A verdade possui um outro sentido que vem do hebraico e consiste em tratá-la pela confiança. Nesse sentido, é verdade porque o povo escolhido fez um pacto  que envolve terras com Israel e por isso é verdade que esse povo tem um futuro ali. Em lógica, usamos a ideia da incontingência, para falar daquele possível que se realiza. Então existem  três versões da verdade: i) a  que é o oposto da mentira; ii)  a que é o oposto do engano; iii) a que é o oposto da ilusão.

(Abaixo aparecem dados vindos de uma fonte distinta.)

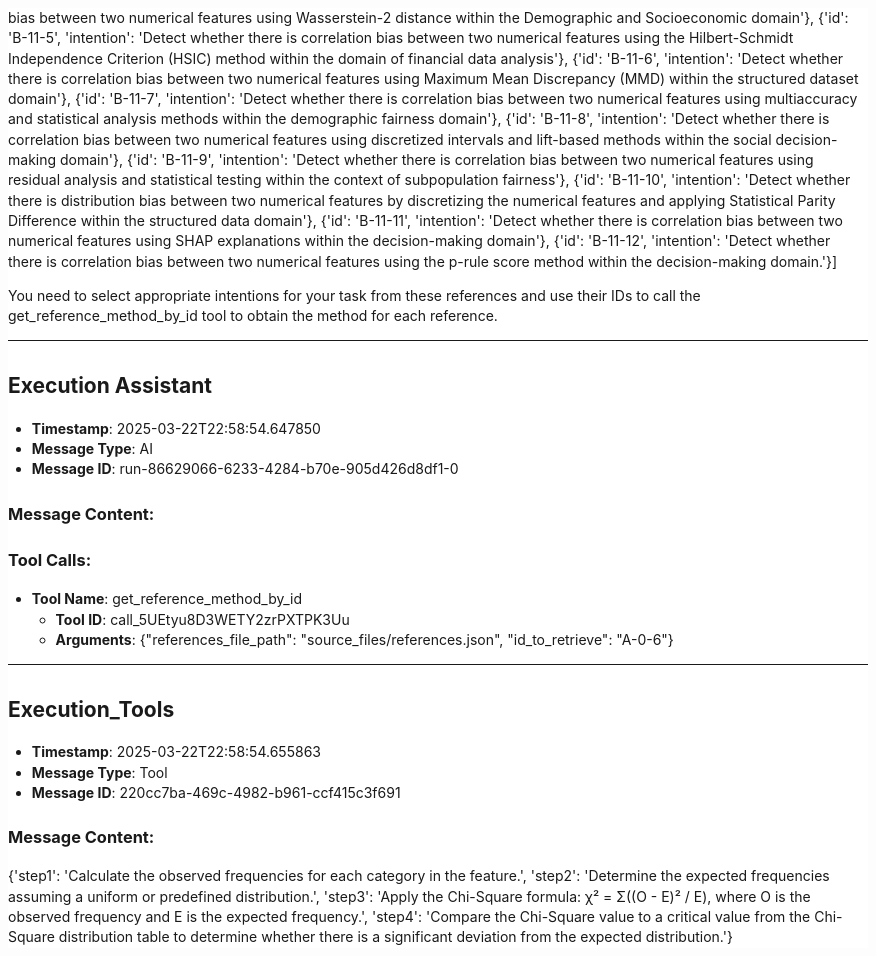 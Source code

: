 bias between two numerical features using Wasserstein-2 distance within the Demographic and Socioeconomic domain'}, {'id': 'B-11-5', 'intention': 'Detect whether there is correlation bias between two numerical features using the Hilbert-Schmidt Independence Criterion (HSIC) method within the domain of financial data analysis'}, {'id': 'B-11-6', 'intention': 'Detect whether there is correlation bias between two numerical features using Maximum Mean Discrepancy (MMD) within the structured dataset domain'}, {'id': 'B-11-7', 'intention': 'Detect whether there is correlation bias between two numerical features using multiaccuracy and statistical analysis methods within the demographic fairness domain'}, {'id': 'B-11-8', 'intention': 'Detect whether there is correlation bias between two numerical features using discretized intervals and lift-based methods within the social decision-making domain'}, {'id': 'B-11-9', 'intention': 'Detect whether there is correlation bias between two numerical features using residual analysis and statistical testing within the context of subpopulation fairness'}, {'id': 'B-11-10', 'intention': 'Detect whether there is distribution bias between two numerical features by discretizing the numerical features and applying Statistical Parity Difference within the structured data domain'}, {'id': 'B-11-11', 'intention': 'Detect whether there is correlation bias between two numerical features using SHAP explanations within the decision-making domain'}, {'id': 'B-11-12', 'intention': 'Detect whether there is correlation bias between two numerical features using the p-rule score method within the decision-making domain.'}]

You need to select appropriate intentions for your task from these references and use their IDs to call the get_reference_method_by_id tool to obtain the method for each reference.


---

## Execution Assistant
- **Timestamp**: 2025-03-22T22:58:54.647850
- **Message Type**: AI
- **Message ID**: run-86629066-6233-4284-b70e-905d426d8df1-0

### Message Content:



### Tool Calls:
- **Tool Name**: get_reference_method_by_id
  - **Tool ID**: call_5UEtyu8D3WETY2zrPXTPK3Uu
  - **Arguments**: {"references_file_path": "source_files/references.json", "id_to_retrieve": "A-0-6"}

---

## Execution_Tools
- **Timestamp**: 2025-03-22T22:58:54.655863
- **Message Type**: Tool
- **Message ID**: 220cc7ba-469c-4982-b961-ccf415c3f691

### Message Content:

{'step1': 'Calculate the observed frequencies for each category in the feature.', 'step2': 'Determine the expected frequencies assuming a uniform or predefined distribution.', 'step3': 'Apply the Chi-Square formula: χ² = Σ((O - E)² / E), where O is the observed frequency and E is the expected frequency.', 'step4': 'Compare the Chi-Square value to a critical value from the Chi-Square distribution table to determine whether there is a significant deviation from the expected distribution.'}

Quando falamos em Fake News, somos levados a entender que há um cruzamento entre essas coisas. Existem reflexões sobre como desmontar as Fake News a partir da apresentação de informação. Se a informação está errada, basta apresentar a evidência correta para resolver. Só que esse método desconhece as tecnologias contemporâneas. Em termos de Fake News, atualizam a propaganda do jornal ao contar mentiras só falando verdades. Por exemplo, se eu faço o seguinte retrato: esse é um homem que levantou uma nação, que acabou com a inflação de seu país, que foi eleito com uma alta porcentagem de pessoas favoráveis, esse é um homem que organizou um país destruído. Mas esse mesmo homem levou milhões de judeus para o campo de concentração. Eu não mencionei esse último aspecto e, inclusive, alguns de que falei são falsos. De tal modo que o meu retrato produz uma ilusão. 

Nós precisamos ter uma relação mais complexa com a verdade. Isto se choca com a banalidade de reduzir o direito como aplicação da regra ao caso e com a desatualização de instituições antigas, muitas delas formadas no século XVIII e XIX. Inclusive nossa própria definição do que é política não acompanhou as novas tecnologias e produção de verdade, que são correlativas a produção de mentiras, de engano e ilusão.

 Assim há manipulações que não se resolvem por mais informação, mas sim por mais formação. Isso torna o cenário mais difícil de ser combatido porque tais considerações apotam para  a nossa complacência com a existência de muitas pessoas que são excluídas do caráter emancipatório da linguagem digital. Podemos dizer que a cidadania tem haver com acesso a bens e serviços. Mas e a linguagem? Antonio Candido já falava do direito à literatura, mas agora temos o direito à linguagem digital. Isso significa alfabetizar, reduzir o número de excluídos que não conseguem ler criticamente a produção de uma imagem, uma mensagem e aquilo que chega pelo celular. De certa forma, a reparação não era possível há vinte anos ou trinta anos atrás, mas agora essa tarefa existe se queremos pensar em cidadania.